§ PROBLEM TO WORK ON
Each line below that holds the word "help" counts toward the answer; reply with the total number only.
(Beginning of PROVIDED RECORDS)
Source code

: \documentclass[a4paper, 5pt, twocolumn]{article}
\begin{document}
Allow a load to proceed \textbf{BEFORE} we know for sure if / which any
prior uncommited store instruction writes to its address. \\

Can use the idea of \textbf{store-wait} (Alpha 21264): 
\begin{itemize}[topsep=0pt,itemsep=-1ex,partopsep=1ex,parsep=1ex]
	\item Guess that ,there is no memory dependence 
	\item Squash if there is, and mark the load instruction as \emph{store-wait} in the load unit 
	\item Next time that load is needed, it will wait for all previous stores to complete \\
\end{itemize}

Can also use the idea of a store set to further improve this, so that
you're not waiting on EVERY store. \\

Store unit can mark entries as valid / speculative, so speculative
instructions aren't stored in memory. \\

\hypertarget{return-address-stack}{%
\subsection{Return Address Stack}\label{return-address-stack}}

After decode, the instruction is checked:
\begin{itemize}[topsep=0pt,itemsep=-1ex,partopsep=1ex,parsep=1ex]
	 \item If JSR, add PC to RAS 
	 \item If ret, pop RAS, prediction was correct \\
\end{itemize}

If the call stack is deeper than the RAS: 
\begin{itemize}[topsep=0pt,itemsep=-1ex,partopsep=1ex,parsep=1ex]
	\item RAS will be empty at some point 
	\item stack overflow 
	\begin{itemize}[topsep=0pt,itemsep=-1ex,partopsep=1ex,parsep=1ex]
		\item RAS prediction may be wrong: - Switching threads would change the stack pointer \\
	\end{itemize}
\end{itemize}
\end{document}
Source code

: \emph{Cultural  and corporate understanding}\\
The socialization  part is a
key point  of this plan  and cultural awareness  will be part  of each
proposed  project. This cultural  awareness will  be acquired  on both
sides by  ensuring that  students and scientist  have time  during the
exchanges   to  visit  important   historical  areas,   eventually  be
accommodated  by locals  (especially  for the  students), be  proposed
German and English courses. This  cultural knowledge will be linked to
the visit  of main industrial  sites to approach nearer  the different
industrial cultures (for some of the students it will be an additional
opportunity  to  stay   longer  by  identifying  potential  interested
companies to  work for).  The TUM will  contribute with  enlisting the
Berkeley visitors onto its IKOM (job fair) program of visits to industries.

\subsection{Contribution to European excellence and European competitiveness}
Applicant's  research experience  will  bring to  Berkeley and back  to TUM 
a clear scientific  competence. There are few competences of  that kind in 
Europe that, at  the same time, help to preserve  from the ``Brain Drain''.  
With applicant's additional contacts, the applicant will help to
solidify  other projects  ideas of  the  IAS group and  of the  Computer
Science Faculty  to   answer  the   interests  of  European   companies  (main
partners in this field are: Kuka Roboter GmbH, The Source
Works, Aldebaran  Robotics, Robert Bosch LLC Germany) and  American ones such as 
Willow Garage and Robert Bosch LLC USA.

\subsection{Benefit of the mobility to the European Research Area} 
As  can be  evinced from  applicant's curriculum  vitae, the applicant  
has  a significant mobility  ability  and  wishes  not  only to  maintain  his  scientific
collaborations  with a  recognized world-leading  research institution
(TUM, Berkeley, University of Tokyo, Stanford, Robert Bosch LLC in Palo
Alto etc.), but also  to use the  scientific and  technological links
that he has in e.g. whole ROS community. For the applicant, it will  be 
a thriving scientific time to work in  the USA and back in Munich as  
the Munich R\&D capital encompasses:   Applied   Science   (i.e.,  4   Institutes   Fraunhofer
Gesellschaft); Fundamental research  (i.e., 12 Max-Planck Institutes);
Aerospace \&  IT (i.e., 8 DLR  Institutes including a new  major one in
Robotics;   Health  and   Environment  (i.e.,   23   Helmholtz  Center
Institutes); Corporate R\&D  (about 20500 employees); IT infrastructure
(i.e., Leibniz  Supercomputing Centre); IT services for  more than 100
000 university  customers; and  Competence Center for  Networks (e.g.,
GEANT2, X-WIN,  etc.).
(End of PROVIDED RECORDS)
§ RESULT FOR THIS EXERCISE
2